Bild: Winter in der Mache: Schneekanone am Gudiberg in Garmisch-Partenkirchen
München taz | Martina Ertl hat einen guten Blick von ihrem Haus in
Lenggries auf die Skipiste. Dort, auf dem Weltcup-Hang [1][am Brauneck],
war früher um diese Jahreszeit meistens bereits reichlich Schnee gelegen,
genug, um Ski zu fahren. Es war kein künstliches Weiß, produziert aus
Beschneiungslangen, sondern Naturschnee. Jetzt ist der Hang, wo einst die
Basis für die erfolgreiche Skikarriere von Ertl gelegt worden war, gerade
einmal ein wenig überzuckert. Und an Kunstschnee ist noch nicht zu denken:
Zu warm. „Natürlich hat es sich etwas verändert“, sagt sie.
Tochter Romy, 15, und Sohn Luis, 13, sind in ihre Fußstapfen getreten, auch
sie wollen in den Weltcup.

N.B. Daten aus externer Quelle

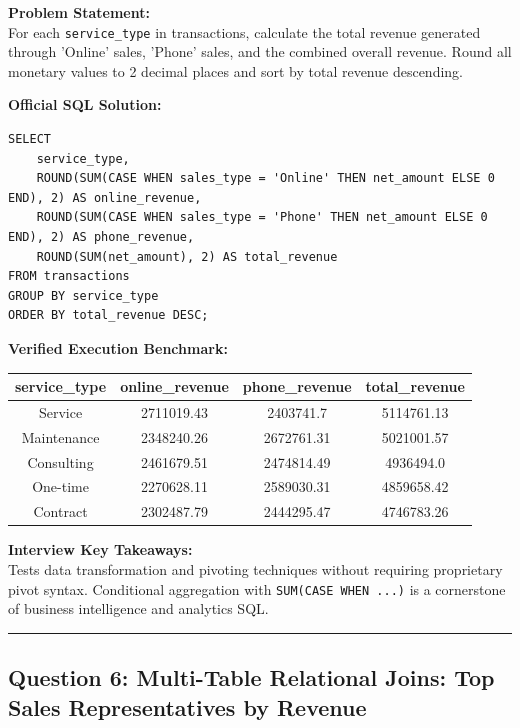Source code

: \documentclass[11pt,a4paper]{article}
\begin{document}
\vspace{0.15cm}
\noindent\textbf{Problem Statement:} \\
For each \texttt{service\_type} in transactions, calculate the total revenue generated through 'Online' sales, 'Phone' sales, and the combined overall revenue. Round all monetary values to 2 decimal places and sort by total revenue descending.

\vspace{0.25cm}
\noindent\textbf{Official SQL Solution:}
\begin{verbatim}
SELECT 
    service_type,
    ROUND(SUM(CASE WHEN sales_type = 'Online' THEN net_amount ELSE 0 END), 2) AS online_revenue,
    ROUND(SUM(CASE WHEN sales_type = 'Phone' THEN net_amount ELSE 0 END), 2) AS phone_revenue,
    ROUND(SUM(net_amount), 2) AS total_revenue
FROM transactions
GROUP BY service_type
ORDER BY total_revenue DESC;
\end{verbatim}

\vspace{0.15cm}
\noindent\textbf{Verified Execution Benchmark:}
\begin{center}
\small
\begin{tabular}{cccc}
\toprule
\textbf{service\_type} & \textbf{online\_revenue} & \textbf{phone\_revenue} & \textbf{total\_revenue} \\
\midrule
Service & 2711019.43 & 2403741.7 & 5114761.13 \\
Maintenance & 2348240.26 & 2672761.31 & 5021001.57 \\
Consulting & 2461679.51 & 2474814.49 & 4936494.0 \\
One-time & 2270628.11 & 2589030.31 & 4859658.42 \\
Contract & 2302487.79 & 2444295.47 & 4746783.26 \\
\bottomrule
\end{tabular}
\end{center}

\vspace{0.15cm}
\noindent\textbf{Interview Key Takeaways:} \\
Tests data transformation and pivoting techniques without requiring proprietary pivot syntax. Conditional aggregation with \texttt{SUM(CASE WHEN ...)} is a cornerstone of business intelligence and analytics SQL.

\vspace{0.4cm}
\noindent\rule{\textwidth}{0.4pt}
\vspace{0.4cm}

\subsection*{Question 6: Multi-Table Relational Joins: Top Sales Representatives by Revenue}
\end{document}
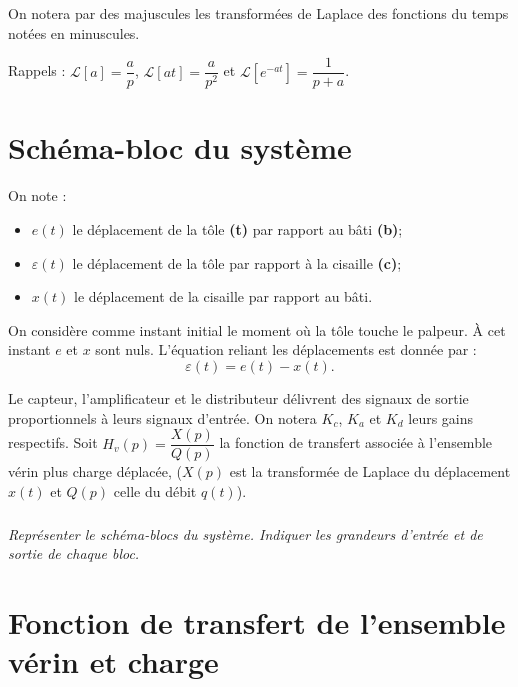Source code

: \documentclass[10pt,fleqn]{article} %
\begin{document}
\begin{multicols}{2}
On notera par des majuscules les transformées de Laplace des fonctions du temps notées en minuscules.

Rappels : $\mathcal{L}\left[a\right]=\dfrac{a}{p}$, $\mathcal{L}\left[at\right]=\dfrac{a}{p^2}$ et $\mathcal{L}\left[e^{-at}\right]=\dfrac{1}{p+a}$. 

\section*{Schéma-bloc du système}
On note : 
\begin{itemize}
\item $e(t)$ le déplacement de la tôle \textbf{(t)} par rapport au bâti \textbf{(b)};
\item $\varepsilon(t)$ le déplacement de la tôle par rapport à la cisaille \textbf{(c)};
\item $x(t)$ le déplacement de la cisaille par rapport au bâti. 
\end{itemize}
On considère comme instant initial le moment où la tôle touche le palpeur. À cet instant $e$ et $x$ sont nuls. L'équation reliant les déplacements est donnée par :
$$\varepsilon(t)=e(t)-x(t).$$


Le capteur, l'amplificateur et le distributeur délivrent des signaux de sortie proportionnels à leurs signaux d'entrée. On notera $K_c$, $K_a$ et $K_d$ leurs gains respectifs. 
Soit  $H_v(p)=\dfrac{X(p)}{Q(p)}$ la fonction de transfert associée à l'ensemble vérin plus charge déplacée, ($X(p)$ est la transformée de Laplace du déplacement $x(t)$ et $Q(p)$ celle du débit $q(t)$).

\subparagraph{}\textit{Représenter le schéma-blocs du système. Indiquer les grandeurs d'entrée et de sortie de chaque bloc.}


\section*{Fonction de transfert de l'ensemble vérin et charge}

\end{multicols}
\end{document}
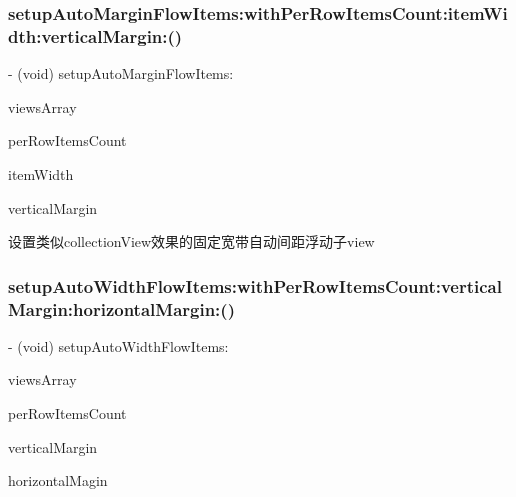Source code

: \subsubsection{\texorpdfstring{setup\+Auto\+Margin\+Flow\+Items\+:with\+Per\+Row\+Items\+Count\+:item\+Width\+:vertical\+Margin\+:()}{setupAutoMarginFlowItems:withPerRowItemsCount:itemWidth:verticalMargin:()}\hspace{0.1cm}{\footnotesize\ttfamily [3/3]}}
{\footnotesize\ttfamily -\/ (void) setup\+Auto\+Margin\+Flow\+Items\+: \begin{DoxyParamCaption}\item[{(N\+S\+Array $\ast$)}]{views\+Array }\item[{withPerRowItemsCount:(N\+S\+Integer)}]{per\+Row\+Items\+Count }\item[{itemWidth:(C\+G\+Float)}]{item\+Width }\item[{verticalMargin:(C\+G\+Float)}]{vertical\+Margin }\end{DoxyParamCaption}}

设置类似collection\+View效果的固定宽带自动间距浮动子view \mbox{\label{category_u_i_view_07_s_d_layout_extention_08_acf79adf5d8aee91802214b32de9bc6ec}} 
\subsubsection{\texorpdfstring{setup\+Auto\+Width\+Flow\+Items\+:with\+Per\+Row\+Items\+Count\+:vertical\+Margin\+:horizontal\+Margin\+:()}{setupAutoWidthFlowItems:withPerRowItemsCount:verticalMargin:horizontalMargin:()}\hspace{0.1cm}{\footnotesize\ttfamily [1/3]}}
{\footnotesize\ttfamily -\/ (void) setup\+Auto\+Width\+Flow\+Items\+: \begin{DoxyParamCaption}\item[{(N\+S\+Array $\ast$)}]{views\+Array }\item[{withPerRowItemsCount:(N\+S\+Integer)}]{per\+Row\+Items\+Count }\item[{verticalMargin:(C\+G\+Float)}]{vertical\+Margin }\item[{horizontalMargin:(C\+G\+Float)}]{horizontal\+Magin }\end{DoxyParamCaption}}


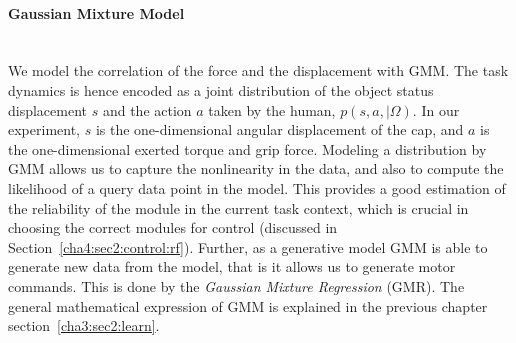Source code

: 
\paragraph{Gaussian Mixture Model} ~\\
We model the correlation of the force and the displacement with
GMM. The task dynamics is hence encoded as a joint distribution of the object status displacement $s$ and the action $a$ taken by the human, $p(s,a,{\mid}{\Omega})$. In our experiment, $s$ is the one-dimensional angular displacement of the cap, and $a$ is the one-dimensional exerted torque and grip force.
Modeling a distribution by GMM allows us to capture the nonlinearity in the data, and also to compute the likelihood of a query data point in the model. This provides a good estimation of the reliability of the module in the current task context, which is crucial in choosing the correct modules for control  (discussed in Section~\ref{cha4:sec2:control:rf}).
Further, as a generative model GMM is able to
generate new data from the model, that is it allows us to generate motor commands. This is done by the {\em Gaussian Mixture Regression} (GMR). The general mathematical expression of GMM is explained in the previous chapter section~\ref{cha3:sec2:learn}.

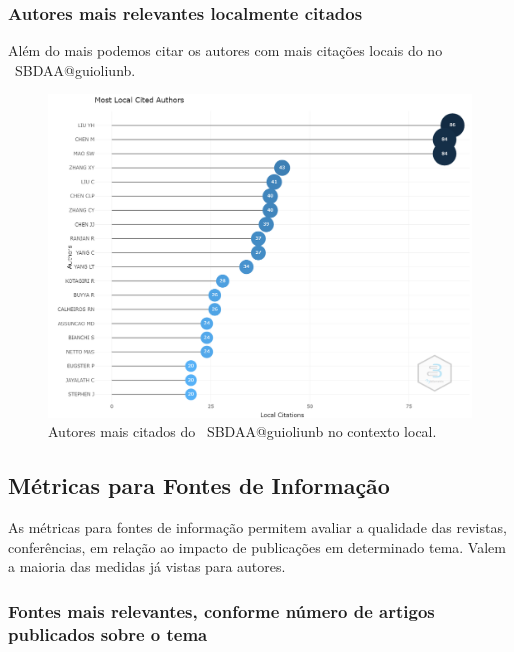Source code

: \subsubsection{Autores mais relevantes localmente citados}

Além do mais podemos citar os autores com mais citações locais do no \dataset\ SBDAA@guioliunb.

\begin{figure}
    \centering
    \includegraphics[width=1\textwidth]{experiments/guioliunb/AnaliseBibliometrica/SocialBigDataAnalysis/MOST LOAL CITED AUTHORS.png}
    \caption{Autores mais citados do \dataset\ SBDAA@guioliunb no contexto local.}
    \label{fig:authors:production}
\end{figure}


\subsection{Métricas para Fontes de Informação}

As métricas para fontes de informação permitem avaliar a qualidade das revistas, conferências, em relação ao impacto de publicações em determinado tema. Valem a maioria das medidas já vistas para autores.

\subsubsection{Fontes mais relevantes, conforme número de artigos publicados sobre o tema}

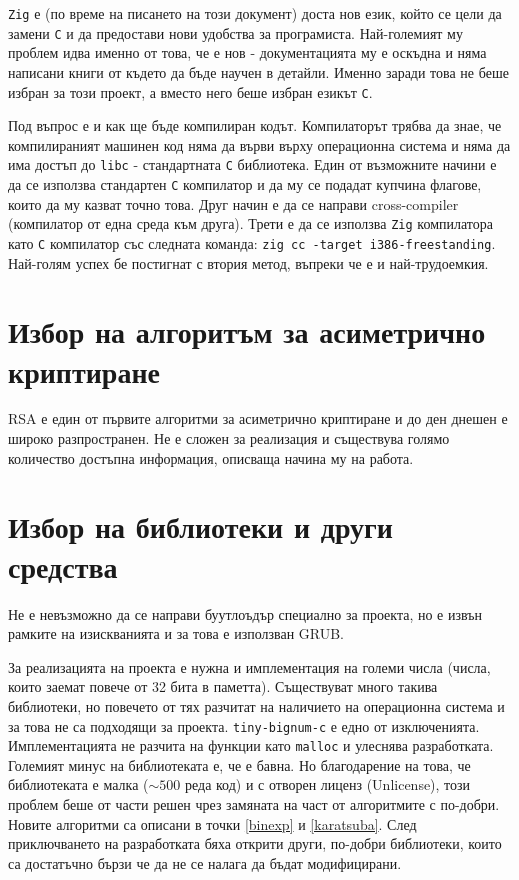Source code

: {\tt Zig} е (по време на писането на този документ) доста нов език, който се цели да замени {\tt C} и да предостави нови удобства за програмиста.\cite{whyzig} Най-големият му проблем идва именно от това, че е нов - документацията му е оскъдна и няма написани книги от където да бъде научен в детайли. Именно заради това не беше избран за този проект, а вместо него беше избран езикът {\tt C}.

Под въпрос е и как ще бъде компилиран кодът. Компилаторът трябва да знае, че компилираният машинен код няма да върви върху операционна система и няма да има достъп до {\tt libc} - стандартната {\tt C} библиотека. Един от възможните начини е да се използва стандартен {\tt C} компилатор и да му се подадат купчина флагове, които да му казват точно това. Друг начин е да се направи cross-compiler (компилатор от една среда към друга). Трети е да се използва {\tt Zig} компилатора като {\tt C} компилатор със следната команда:
{\tt zig cc -target i386-freestanding}.
Най-голям успех бе постигнат с втория метод, въпреки че е и най-трудоемкия.

\section{Избор на алгоритъм за асиметрично криптиране}
RSA е един от първите алгоритми за асиметрично криптиране и до ден днешен е широко разпространен. Не е сложен за реализация и съществува голямо количество достъпна информация, описваща начина му на работа.\cite{artoftheproblemrsa, rsapaper}

\section{Избор на библиотеки и други средства}
Не е невъзможно да се направи буутлоъдър специално за проекта, но е извън рамките на изискванията и за това е използван GRUB.

За реализацията на проекта е нужна и имплементация на големи числа (числа, които заемат повече от 32 бита в паметта). Съществуват много такива библиотеки, но повечето от тях разчитат на наличието на операционна система и за това не са подходящи за проекта. {\tt tiny-bignum-c}\cite{tinybignumc} е едно от изключенията. Имплементацията не разчита на функции като {\tt malloc} и улеснява разработката. Големият минус на библиотеката е, че е бавна. Но благодарение на това, че библиотеката е малка ($\sim 500$ реда код) и с отворен лиценз (Unlicense), този проблем беше от части решен чрез замяната на част от алгоритмите с по-добри. Новите алгоритми са описани в точки \ref{binexp} и \ref{karatsuba}. След приключването на разработката бяха открити други, по-добри библиотеки\cite{tomsfastmath, bignum-embedded}, които са достатъчно бързи че да не се налага да бъдат модифицирани.

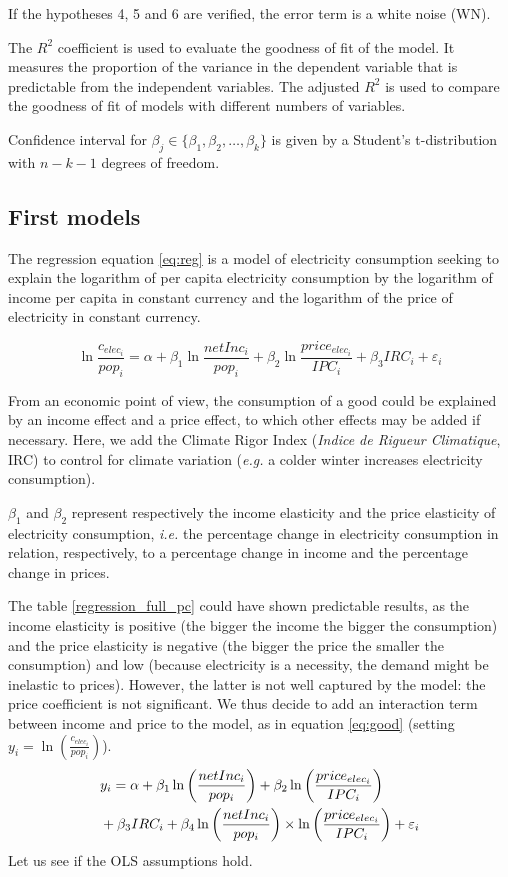 If the hypotheses 4, 5 and 6 are verified, the error term is a white noise (WN). 

The $R^2$ coefficient is used to evaluate the goodness of fit of the model. It measures the proportion of the variance in the dependent variable that is predictable from the independent variables. The adjusted $R^2$ is used to compare the goodness of fit of models with different numbers of variables.

Confidence interval for $\beta_j \in \{\beta_1, \beta_2, \ldots, \beta_k\}$ is given by a Student's t-distribution with $n - k - 1$ degrees of freedom.

\subsection{First models}
The regression equation \eqref{eq:reg} is a model of electricity consumption seeking to explain the logarithm of per capita electricity consumption by the logarithm of income per capita in constant currency and the logarithm of the price of electricity in constant currency. 

\begin{equation} \label{eq:reg}
\ln{\frac{c_{elec_i}}{pop_i}} = \alpha + \beta_1 \ln{\frac{{netInc_i}}{pop_i}} + \beta_2 \ln{\frac{price_{elec_i}}{IPC_i}} + \beta_3 IRC_i + \varepsilon_i
\end{equation}

From an economic point of view, the consumption of a good could be explained by an income effect and a price effect, to which other effects may be added if necessary. Here, we add the Climate Rigor Index (\textit{Indice de Rigueur Climatique}, IRC) to control for climate variation (\textit{e.g.} a colder winter increases electricity consumption).

$\beta_1$ and $\beta_2$ represent respectively the income elasticity and the price elasticity of electricity consumption, \textit{i.e.} the percentage change in electricity consumption in relation, respectively, to a percentage change in income and the percentage change in prices. 

The table \ref{regression_full_pc} could have shown predictable results, as the income elasticity is positive (the bigger the income the bigger the consumption) and the price elasticity is negative (the bigger the price the smaller the consumption) and low (because electricity is a necessity, the demand might be inelastic to prices). However, the latter is not well captured by the model: the price coefficient is not significant. We thus decide to add an interaction term between income and price to the model, as in equation \eqref{eq:good} (setting $y_i = \ln{\left(\frac{c_{elec_i}}{pop_i}\right)}$). 
\begin{align} \label{eq:good}
    &y_i = \alpha + \beta_1 \ln{\left(\frac{{netInc_i}}{pop_i}\right)} + \beta_2 \ln{\left(\frac{price_{elec_i}}{IPC_i}\right)} \notag \\
    &+ \beta_3 IRC_i + \beta_4 \ln{\left(\frac{{netInc_i}}{pop_i}\right)} \times \ln{\left(\frac{price_{elec_i}}{IPC_i}\right)} + \varepsilon_i
\end{align}
Let us see if the OLS assumptions hold. 

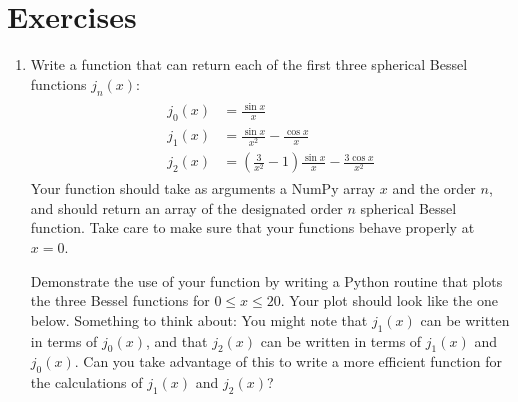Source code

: \documentclass[letterpaper,10pt,english]{sphinxmanual}
\begin{document}
\section{Exercises}
\label{chap7/chap7_funcs:exercises}\begin{enumerate}
\item {} 
Write a function that can return each of the first three spherical Bessel functions \(j_n(x)\):
\label{chap7/chap7_funcs:equation-eq:bessel}\begin{gather}
\begin{split}j_0(x) &= \frac{\sin x}{x}\\
j_1(x) &= \frac{\sin x}{x^2} - \frac{\cos x}{x}\\
j_2(x) &= \left(\frac{3}{x^2}-1\right)\frac{\sin x}{x} - \frac{3\cos x}{x^2}\end{split}\label{chap7/chap7_funcs-eq:bessel}
\end{gather}
Your function should take as arguments a NumPy array \(x\) and the order \(n\), and should return an array of the designated order \(n\) spherical Bessel function.  Take care to make sure that your functions behave properly at \(x=0\).

Demonstrate the use of your function by writing a Python routine that plots the three Bessel functions for \(0 \le x \le 20\).  Your plot should look like the one below.  Something to think about: You might note that \(j_1(x)\) can be written in terms of \(j_0(x)\), and that \(j_2(x)\) can be written in terms of \(j_1(x)\) and \(j_0(x)\).  Can you take advantage of this to write a more efficient function for the calculations of \(j_1(x)\) and \(j_2(x)\)?
\begin{figure}[htbp]
\centering

\label{chap7/chap7_funcs:fig-besselsph}\end{figure}


\end{enumerate}
\end{document}

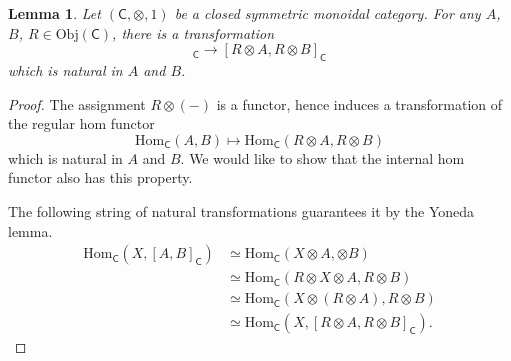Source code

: \documentclass[a4paper,10pt]{scrreprt}
\newcommand{\Obj}{\mathrm{Obj}}
\newcommand{\Hom}{\mathrm{Hom}}
\theoremstyle{definition}
\theoremstyle{plain}
\newtheorem{lemma}{Lemma}[section]
\theoremstyle{remark}
\begin{document}
\begin{lemma}
  \label{lemma:cantensorbothsidesofinternalhom}
  Let $(\mathsf{C}, \otimes, 1)$ be a closed symmetric monoidal category. For any $A$, $B$, $R \in \Obj(\mathsf{C})$, there is a transformation
  \begin{equation*}
    [A, B]_{\mathsf{C}} \to [R \otimes A, R \otimes B]_{\mathsf{C}}
  \end{equation*}
  which is natural in $A$ and $B$.
\end{lemma}
\begin{proof}
  The assignment $R \otimes (-)$ is a functor, hence induces a transformation of the regular hom functor
  \begin{equation*}
    \Hom_{\mathsf{C}}(A, B) \mapsto \Hom_{\mathsf{C}}(R \otimes A, R \otimes B)
  \end{equation*}
  which is natural in $A$ and $B$. We would like to show that the internal hom functor also has this property.

  The following string of natural transformations guarantees it by the Yoneda lemma.
  \begin{align*}
    \Hom_{\mathsf{C}}(X, [A, B]_{\mathsf{C}}) &\simeq \Hom_{\mathsf{C}}(X \otimes A, \otimes B) \\
    &\simeq \Hom_{\mathsf{C}}(R \otimes X \otimes A, R \otimes B) \\
    &\simeq \Hom_{\mathsf{C}}(X \otimes (R \otimes A), R \otimes B) \\
    & \simeq \Hom_{\mathsf{C}}(X, [R \otimes A, R \otimes B]_{\mathsf{C}}).
  \end{align*}
\end{proof}
\end{document}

Aber der Aufwand, der nötig ist, der zeitliche
und der finanzielle, um eine Chance zu haben, dieses Ziel zu erreichen, ist
größer geworden. Das liegt zum einen natürlich am Klimawandel und nun auch
an den hohen Energiekosten.
Nicht mehr jede Gemeinde wird es sich leisten können, leisten wollen, im
bisherigen Umfang die Beschneiungsanlagen laufen zu lassen. Lenggries wird
es trotzdem tun und auch die Flutlichtanlage in Betrieb nehmen, wenngleich
eingeschränkt. Für den Nachwuchs des örtlichen Skiclubs bedeutet das, dass
dann Trainingsgruppen zusammengeschlossen werden.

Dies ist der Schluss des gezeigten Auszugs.